Mary Mahoney’s is built around a courtyard, home of an enormous live oak tree called The Patriarch, which sports a sign claiming it is 2000 years old. Despite all the surrounding destruction, The Patriarch looks good for another 2000; apparently the encroaching saltwater didn’t damage the big tree’s roots, and the wind didn’t manage to do more than rip off a few small limbs. Inside, the restaurant, which opened in 1964, features fresh Gulf seafood in a genteel setting including antique furniture, fireplaces, and paintings. An enclosed porch which once offered a scenic view of the shady park across the way now looks out over a construction zone where workmen remove piles of rubble.

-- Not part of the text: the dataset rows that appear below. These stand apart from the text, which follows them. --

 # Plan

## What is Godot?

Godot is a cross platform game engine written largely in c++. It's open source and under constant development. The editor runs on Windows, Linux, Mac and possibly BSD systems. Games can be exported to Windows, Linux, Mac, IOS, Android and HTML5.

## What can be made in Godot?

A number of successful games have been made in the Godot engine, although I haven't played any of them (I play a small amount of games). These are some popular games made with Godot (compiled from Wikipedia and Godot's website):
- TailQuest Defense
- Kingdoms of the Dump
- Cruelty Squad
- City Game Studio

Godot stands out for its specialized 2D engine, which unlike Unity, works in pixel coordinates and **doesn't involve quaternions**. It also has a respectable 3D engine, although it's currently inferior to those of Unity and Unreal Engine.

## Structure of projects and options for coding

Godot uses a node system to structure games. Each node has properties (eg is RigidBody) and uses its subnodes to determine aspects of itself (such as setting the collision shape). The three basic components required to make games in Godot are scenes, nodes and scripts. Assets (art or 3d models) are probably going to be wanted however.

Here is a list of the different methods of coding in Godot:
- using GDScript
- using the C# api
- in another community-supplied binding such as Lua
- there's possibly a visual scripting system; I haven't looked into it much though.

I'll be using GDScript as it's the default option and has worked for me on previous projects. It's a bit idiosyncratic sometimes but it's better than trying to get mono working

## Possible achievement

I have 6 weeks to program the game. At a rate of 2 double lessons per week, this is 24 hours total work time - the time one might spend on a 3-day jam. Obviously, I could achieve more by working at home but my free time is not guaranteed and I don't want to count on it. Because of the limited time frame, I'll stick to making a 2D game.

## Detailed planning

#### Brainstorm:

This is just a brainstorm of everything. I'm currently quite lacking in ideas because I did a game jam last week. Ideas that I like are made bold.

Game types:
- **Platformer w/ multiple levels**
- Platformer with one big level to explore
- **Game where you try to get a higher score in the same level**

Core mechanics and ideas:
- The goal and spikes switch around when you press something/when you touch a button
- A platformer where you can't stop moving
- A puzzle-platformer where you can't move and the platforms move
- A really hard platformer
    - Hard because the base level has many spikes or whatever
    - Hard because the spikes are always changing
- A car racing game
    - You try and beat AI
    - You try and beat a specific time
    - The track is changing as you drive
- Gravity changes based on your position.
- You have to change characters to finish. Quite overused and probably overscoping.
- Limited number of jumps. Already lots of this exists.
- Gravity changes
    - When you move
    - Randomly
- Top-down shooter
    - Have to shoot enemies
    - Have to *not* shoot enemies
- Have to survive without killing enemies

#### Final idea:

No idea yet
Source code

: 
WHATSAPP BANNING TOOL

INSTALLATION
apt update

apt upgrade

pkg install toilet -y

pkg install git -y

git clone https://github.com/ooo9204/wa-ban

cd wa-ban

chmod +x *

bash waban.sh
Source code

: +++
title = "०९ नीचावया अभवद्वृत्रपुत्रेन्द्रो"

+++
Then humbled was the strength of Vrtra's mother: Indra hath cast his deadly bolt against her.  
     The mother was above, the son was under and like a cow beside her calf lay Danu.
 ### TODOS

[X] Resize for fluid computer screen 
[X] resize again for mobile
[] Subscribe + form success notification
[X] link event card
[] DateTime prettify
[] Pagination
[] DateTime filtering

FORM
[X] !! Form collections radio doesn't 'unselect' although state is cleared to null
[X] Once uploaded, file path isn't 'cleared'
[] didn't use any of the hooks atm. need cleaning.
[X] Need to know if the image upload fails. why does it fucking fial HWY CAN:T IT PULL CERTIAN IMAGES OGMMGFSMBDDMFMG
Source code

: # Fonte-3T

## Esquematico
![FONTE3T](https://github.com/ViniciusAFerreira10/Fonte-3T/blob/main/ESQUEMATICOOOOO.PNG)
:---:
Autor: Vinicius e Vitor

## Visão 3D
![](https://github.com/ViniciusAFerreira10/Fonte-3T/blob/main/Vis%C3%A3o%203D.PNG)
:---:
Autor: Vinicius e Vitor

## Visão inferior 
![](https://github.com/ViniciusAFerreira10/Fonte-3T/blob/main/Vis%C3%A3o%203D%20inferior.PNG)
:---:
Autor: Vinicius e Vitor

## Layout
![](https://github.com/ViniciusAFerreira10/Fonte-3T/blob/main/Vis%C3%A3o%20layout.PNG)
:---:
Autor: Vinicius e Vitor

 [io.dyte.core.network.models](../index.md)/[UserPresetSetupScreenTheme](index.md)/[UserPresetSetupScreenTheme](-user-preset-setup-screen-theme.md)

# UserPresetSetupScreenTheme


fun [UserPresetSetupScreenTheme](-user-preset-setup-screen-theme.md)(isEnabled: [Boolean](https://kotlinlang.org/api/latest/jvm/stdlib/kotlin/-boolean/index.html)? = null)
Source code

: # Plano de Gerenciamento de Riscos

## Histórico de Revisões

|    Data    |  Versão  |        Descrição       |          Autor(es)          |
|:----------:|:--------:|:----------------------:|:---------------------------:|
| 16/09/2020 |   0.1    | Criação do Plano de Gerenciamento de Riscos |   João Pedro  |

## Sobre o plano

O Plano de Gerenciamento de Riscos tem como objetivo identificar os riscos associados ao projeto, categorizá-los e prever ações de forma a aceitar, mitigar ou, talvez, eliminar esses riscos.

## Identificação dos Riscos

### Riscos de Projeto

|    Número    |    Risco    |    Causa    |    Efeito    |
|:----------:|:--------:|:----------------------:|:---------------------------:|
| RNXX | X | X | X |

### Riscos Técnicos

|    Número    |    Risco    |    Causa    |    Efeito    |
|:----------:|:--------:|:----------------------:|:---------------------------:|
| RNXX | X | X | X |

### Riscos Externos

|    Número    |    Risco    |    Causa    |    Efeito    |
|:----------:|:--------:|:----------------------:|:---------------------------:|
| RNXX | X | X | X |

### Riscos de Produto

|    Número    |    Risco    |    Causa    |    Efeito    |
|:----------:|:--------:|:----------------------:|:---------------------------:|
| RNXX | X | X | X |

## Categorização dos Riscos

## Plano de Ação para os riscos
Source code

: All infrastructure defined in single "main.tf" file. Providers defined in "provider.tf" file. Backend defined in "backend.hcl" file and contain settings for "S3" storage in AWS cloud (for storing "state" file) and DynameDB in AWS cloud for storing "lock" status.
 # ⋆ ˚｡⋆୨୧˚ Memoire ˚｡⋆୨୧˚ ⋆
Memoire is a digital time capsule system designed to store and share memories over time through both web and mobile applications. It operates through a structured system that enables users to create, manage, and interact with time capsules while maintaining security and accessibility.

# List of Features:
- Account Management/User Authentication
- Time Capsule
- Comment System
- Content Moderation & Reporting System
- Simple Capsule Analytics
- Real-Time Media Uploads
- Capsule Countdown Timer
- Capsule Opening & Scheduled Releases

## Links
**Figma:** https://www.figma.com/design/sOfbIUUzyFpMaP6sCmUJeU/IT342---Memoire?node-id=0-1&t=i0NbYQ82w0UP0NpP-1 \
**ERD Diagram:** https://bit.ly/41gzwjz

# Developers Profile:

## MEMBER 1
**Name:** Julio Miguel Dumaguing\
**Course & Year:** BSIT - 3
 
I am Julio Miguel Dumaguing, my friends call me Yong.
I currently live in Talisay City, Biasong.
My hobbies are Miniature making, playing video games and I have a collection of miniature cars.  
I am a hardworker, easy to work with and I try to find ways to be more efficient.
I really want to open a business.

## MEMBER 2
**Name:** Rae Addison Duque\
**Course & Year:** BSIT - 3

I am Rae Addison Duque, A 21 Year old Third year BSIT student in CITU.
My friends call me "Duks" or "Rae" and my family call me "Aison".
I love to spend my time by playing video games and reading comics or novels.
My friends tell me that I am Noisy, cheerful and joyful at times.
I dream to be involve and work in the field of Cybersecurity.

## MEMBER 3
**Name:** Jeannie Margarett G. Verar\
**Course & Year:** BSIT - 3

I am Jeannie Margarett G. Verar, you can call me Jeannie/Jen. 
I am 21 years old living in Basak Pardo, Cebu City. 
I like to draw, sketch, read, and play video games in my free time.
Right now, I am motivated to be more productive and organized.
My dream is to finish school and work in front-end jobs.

The restaurant’s specialties are intact—Half Lobster Georgio, stuffed with diced lobster and shrimp, Stuffed Snapper, which features shrimp and crabmeat au gratin, and Veal Antonio, pan-fried veal topped with crabmeat. The homemade gumbo and bread pudding still draw crowds. On the wall, a small sign points to the high-water mark from Katrina, level with the fireplace mantel.

The state of Mississippi is considering an ambitious rebuilding plan which would model small coastal towns in the “new Urbanism” style made popular by Seaside, Florida. In the meantime, and for the foreseeable future, Mary Mahoney’s remains a lone beacon of hope.